* **SUPPLIED RECORDS**:
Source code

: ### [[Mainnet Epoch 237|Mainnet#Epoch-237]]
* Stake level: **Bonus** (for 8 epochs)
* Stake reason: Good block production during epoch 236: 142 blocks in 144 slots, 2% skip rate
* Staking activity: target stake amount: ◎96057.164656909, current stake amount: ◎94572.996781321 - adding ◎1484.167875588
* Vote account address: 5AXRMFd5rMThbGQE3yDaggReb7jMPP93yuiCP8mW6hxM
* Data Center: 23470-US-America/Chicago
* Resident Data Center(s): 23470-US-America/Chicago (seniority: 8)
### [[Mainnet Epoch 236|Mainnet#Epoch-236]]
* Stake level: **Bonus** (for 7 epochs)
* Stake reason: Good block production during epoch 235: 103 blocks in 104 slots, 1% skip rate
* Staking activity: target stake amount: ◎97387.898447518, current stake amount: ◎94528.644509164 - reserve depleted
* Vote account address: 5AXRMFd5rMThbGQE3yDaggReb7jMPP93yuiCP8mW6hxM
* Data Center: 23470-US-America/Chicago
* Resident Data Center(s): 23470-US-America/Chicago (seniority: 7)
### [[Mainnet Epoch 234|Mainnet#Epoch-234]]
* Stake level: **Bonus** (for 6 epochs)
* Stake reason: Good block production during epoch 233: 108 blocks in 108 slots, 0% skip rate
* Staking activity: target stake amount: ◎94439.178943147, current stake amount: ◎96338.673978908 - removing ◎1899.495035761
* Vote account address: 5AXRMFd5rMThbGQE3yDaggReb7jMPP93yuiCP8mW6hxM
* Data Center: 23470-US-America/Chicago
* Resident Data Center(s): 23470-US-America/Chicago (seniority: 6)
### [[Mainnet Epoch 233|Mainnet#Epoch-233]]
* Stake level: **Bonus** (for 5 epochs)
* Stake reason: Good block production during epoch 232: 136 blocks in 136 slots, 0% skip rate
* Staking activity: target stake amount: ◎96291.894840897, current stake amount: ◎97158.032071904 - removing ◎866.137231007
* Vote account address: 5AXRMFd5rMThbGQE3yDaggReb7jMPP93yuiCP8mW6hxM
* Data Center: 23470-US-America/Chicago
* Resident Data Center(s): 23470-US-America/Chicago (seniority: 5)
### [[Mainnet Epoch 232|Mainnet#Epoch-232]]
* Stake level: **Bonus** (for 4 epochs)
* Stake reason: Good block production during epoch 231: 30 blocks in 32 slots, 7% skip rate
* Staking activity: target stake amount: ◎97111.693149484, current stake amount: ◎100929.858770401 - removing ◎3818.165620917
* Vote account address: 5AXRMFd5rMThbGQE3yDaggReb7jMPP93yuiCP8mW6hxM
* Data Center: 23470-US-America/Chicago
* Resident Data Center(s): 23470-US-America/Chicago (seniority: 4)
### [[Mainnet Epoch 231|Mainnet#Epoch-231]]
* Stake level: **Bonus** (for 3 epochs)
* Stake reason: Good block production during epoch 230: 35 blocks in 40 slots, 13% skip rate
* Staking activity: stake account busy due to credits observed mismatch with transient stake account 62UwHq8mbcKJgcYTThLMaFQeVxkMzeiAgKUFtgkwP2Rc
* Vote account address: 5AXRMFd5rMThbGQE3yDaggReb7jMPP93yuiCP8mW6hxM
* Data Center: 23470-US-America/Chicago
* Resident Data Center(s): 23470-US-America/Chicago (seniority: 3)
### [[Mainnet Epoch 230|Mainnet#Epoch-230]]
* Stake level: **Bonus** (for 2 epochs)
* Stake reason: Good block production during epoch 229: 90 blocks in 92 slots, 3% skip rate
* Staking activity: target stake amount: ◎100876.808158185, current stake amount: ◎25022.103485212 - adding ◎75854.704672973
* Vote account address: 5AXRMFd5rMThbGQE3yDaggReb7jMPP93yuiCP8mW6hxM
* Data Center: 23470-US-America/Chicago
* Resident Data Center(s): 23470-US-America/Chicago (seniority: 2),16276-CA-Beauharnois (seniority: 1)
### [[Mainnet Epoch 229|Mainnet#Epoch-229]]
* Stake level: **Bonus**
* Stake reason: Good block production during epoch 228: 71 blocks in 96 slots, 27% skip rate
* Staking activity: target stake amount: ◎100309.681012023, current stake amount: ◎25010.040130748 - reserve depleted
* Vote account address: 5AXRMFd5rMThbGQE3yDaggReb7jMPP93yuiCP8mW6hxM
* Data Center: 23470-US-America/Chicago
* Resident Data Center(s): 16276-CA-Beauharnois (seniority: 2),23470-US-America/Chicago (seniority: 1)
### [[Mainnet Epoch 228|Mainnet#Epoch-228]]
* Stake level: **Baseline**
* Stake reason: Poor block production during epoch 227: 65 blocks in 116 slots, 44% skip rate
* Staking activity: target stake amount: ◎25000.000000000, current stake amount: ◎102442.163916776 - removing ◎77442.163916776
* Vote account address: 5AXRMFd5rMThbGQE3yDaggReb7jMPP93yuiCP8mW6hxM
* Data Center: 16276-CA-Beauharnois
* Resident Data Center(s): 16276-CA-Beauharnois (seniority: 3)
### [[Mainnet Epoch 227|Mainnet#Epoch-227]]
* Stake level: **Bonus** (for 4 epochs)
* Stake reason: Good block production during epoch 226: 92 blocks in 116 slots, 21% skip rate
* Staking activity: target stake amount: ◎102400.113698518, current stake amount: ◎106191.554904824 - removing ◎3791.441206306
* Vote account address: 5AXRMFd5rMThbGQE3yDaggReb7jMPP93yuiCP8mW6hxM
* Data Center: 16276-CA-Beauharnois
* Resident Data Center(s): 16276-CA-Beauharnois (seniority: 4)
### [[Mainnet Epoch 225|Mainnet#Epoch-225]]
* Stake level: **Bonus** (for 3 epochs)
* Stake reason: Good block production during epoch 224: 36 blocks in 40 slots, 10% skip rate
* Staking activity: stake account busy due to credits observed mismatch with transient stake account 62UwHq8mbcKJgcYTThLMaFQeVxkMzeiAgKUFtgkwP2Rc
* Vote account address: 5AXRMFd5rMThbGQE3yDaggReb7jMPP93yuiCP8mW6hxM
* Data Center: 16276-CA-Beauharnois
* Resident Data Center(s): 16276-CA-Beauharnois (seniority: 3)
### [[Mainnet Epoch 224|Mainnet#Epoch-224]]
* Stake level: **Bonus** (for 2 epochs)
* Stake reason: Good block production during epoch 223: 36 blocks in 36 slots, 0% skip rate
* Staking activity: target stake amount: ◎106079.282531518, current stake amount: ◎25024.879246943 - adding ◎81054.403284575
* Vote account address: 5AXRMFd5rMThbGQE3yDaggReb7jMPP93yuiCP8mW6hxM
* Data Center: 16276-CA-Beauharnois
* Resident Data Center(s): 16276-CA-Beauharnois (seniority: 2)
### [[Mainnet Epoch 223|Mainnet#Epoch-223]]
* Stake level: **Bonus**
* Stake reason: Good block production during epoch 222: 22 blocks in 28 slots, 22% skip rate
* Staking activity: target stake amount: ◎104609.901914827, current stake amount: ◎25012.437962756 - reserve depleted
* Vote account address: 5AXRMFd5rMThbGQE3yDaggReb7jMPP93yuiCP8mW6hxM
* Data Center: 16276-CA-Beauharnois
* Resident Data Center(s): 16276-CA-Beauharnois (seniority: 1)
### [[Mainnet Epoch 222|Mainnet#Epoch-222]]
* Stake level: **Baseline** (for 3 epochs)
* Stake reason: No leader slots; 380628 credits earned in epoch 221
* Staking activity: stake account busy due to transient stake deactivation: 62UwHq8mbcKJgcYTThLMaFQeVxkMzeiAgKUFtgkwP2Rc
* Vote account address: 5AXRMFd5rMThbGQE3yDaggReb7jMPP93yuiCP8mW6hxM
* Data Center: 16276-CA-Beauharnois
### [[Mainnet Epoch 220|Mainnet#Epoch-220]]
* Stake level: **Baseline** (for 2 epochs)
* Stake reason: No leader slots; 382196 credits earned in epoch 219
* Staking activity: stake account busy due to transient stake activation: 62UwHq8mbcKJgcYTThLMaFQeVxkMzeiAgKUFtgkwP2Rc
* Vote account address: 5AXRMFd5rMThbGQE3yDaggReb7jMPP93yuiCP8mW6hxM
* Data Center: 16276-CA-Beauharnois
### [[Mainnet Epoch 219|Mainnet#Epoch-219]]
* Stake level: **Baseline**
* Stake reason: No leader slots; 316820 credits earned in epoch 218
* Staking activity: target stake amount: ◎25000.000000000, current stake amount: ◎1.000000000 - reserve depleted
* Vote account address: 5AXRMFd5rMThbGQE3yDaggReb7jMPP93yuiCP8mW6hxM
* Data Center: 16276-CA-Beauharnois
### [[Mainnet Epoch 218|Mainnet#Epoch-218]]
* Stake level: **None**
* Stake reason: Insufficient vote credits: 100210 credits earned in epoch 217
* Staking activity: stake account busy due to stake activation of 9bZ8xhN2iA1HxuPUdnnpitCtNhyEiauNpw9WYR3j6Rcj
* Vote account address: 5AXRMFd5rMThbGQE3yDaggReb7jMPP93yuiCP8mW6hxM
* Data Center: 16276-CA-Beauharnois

* **TASK TO COMPLETE**: Out of the records above, pull the lines that include the word "leader".

* **RESULT**:
* Stake reason: No leader slots; 380628 credits earned in epoch 221
* Stake reason: No leader slots; 382196 credits earned in epoch 219
* Stake reason: No leader slots; 316820 credits earned in epoch 218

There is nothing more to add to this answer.